Clebsch-Gordan coefficents necessary and sufficent condition to be non-zero I know that the Clebsch-Gordan coefficient, $$\left<J_1, m_1, J_2, m_2|J,M\right>,$$ is zero if the following conditions are not satisfied:
$$|J_1-J_2| \le J \le J_1+J_2,$$
$$m_1+m_2=M,$$
$$|M| \le J.$$
My question is whether it is possible that a Clebsch-Gordan coefficient satisfies these conditions but is still zero? I.e. are these conditions been satisfied a necessary  and sufficient condition for a non-zero Clebsch-Gordan coefficient or only a necessary? and can it be proved either way?
 A: A Clebsch-Gordan coefficient can be zero even if those conditions are satisfied.
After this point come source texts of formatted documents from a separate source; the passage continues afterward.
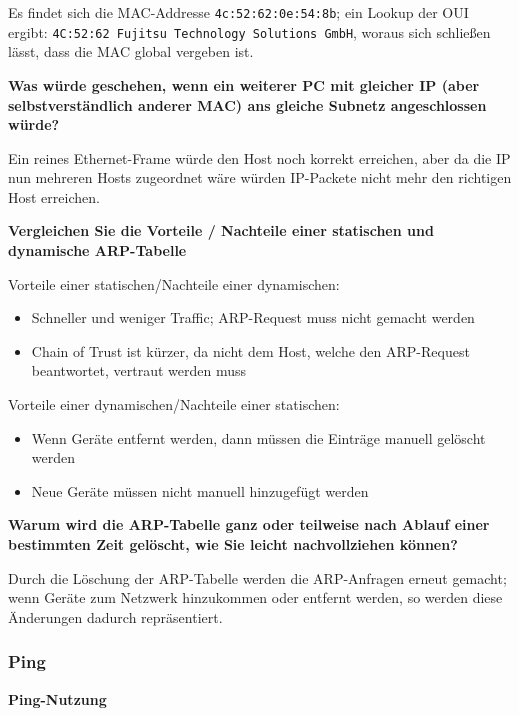 Es findet sich die MAC-Addresse \texttt{4c:52:62:0e:54:8b}; ein Lookup
der OUI ergibt: \texttt{4C:52:62\ Fujitsu\ Technology\ Solutions\ GmbH},
woraus sich schließen lässt, dass die MAC global vergeben ist.

\textbf{Was würde geschehen, wenn ein weiterer PC mit gleicher IP (aber
selbstverständlich anderer MAC) ans gleiche Subnetz angeschlossen
würde?}

Ein reines Ethernet-Frame würde den Host noch korrekt erreichen, aber da
die IP nun mehreren Hosts zugeordnet wäre würden IP-Packete nicht mehr
den richtigen Host erreichen.

\textbf{Vergleichen Sie die Vorteile / Nachteile einer statischen und
dynamische ARP-Tabelle}

Vorteile einer statischen/Nachteile einer dynamischen:

\begin{itemize}
\tightlist
\item
  Schneller und weniger Traffic; ARP-Request muss nicht gemacht werden
\item
  Chain of Trust ist kürzer, da nicht dem Host, welche den ARP-Request
  beantwortet, vertraut werden muss
\end{itemize}

Vorteile einer dynamischen/Nachteile einer statischen:

\begin{itemize}
\tightlist
\item
  Wenn Geräte entfernt werden, dann müssen die Einträge manuell gelöscht
  werden
\item
  Neue Geräte müssen nicht manuell hinzugefügt werden
\end{itemize}

\textbf{Warum wird die ARP-Tabelle ganz oder teilweise nach Ablauf einer
bestimmten Zeit gelöscht, wie Sie leicht nachvollziehen können?}

Durch die Löschung der ARP-Tabelle werden die ARP-Anfragen erneut
gemacht; wenn Geräte zum Netzwerk hinzukommen oder entfernt werden, so
werden diese Änderungen dadurch repräsentiert.

\hypertarget{ping}{%
\subsubsection{Ping}\label{ping}}

\textbf{Ping-Nutzung}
For example*, using the notations $|J, M\rangle$ and $|J_1, m_1, \, J_2, m_2 \rangle$:
$$
|\,2, 0\,\rangle= \frac{1}{\sqrt{2}}|\,2,+1,\,1,-1\,\rangle -  \frac{1}{\sqrt{2}}|\,2,-1,\,1,+1\,\rangle \,,
$$
so that there is no projection on the $m_1=m_2=0$ state:
$$
\langle J, M |J_1, m_1,\, J_2, m_2 \rangle
= 
\langle \,2,0\,| \,2,0,\,1,0\,   \rangle = 0\,.
$$

*I basically searched for a zero entry in Table 4.7 of David J. Griffiths' Introduction to Quantum Mechanics, 2nd edition.

A: The topic of "accidental" zeros of Clebsh-Gordan coefficients is still active. See this paper as an example of efforts to classify these non-trivial zeros.
A: The example given above of the Clebsch-Gordan $\langle 2,0|2,0,1,0\rangle$ is not an accidental or non-trivial zero! It is a result of the known selection rules. It corresponds to the 3-$j$ case (Mathematica notation)
ThreeJSymbol[{2, 0}, {1, 0}, {2, 0}]

and is zero because the sum of the top 3 three $j$'s, i.e. $2+1+2$, is not even as required (see formula for evaluation of ThreeJSymbol[{j1, 0}, {j2, 0}, {j3, 0}] in any book on 3-$j$ symbols).
A real example of an accidental zero is the case 
ThreeJSymbol[{3, 2}, {3, -2}, {2, 0}] = 0

which is seen to obey the $j_1+j_2+j_3 = \mathrm{even}$ ($3+3+2=8$) selection rule, but is still zero!
There seems to be an infinity of such accidental zeros - see reference below, i.e. paper by Heim et al 1992.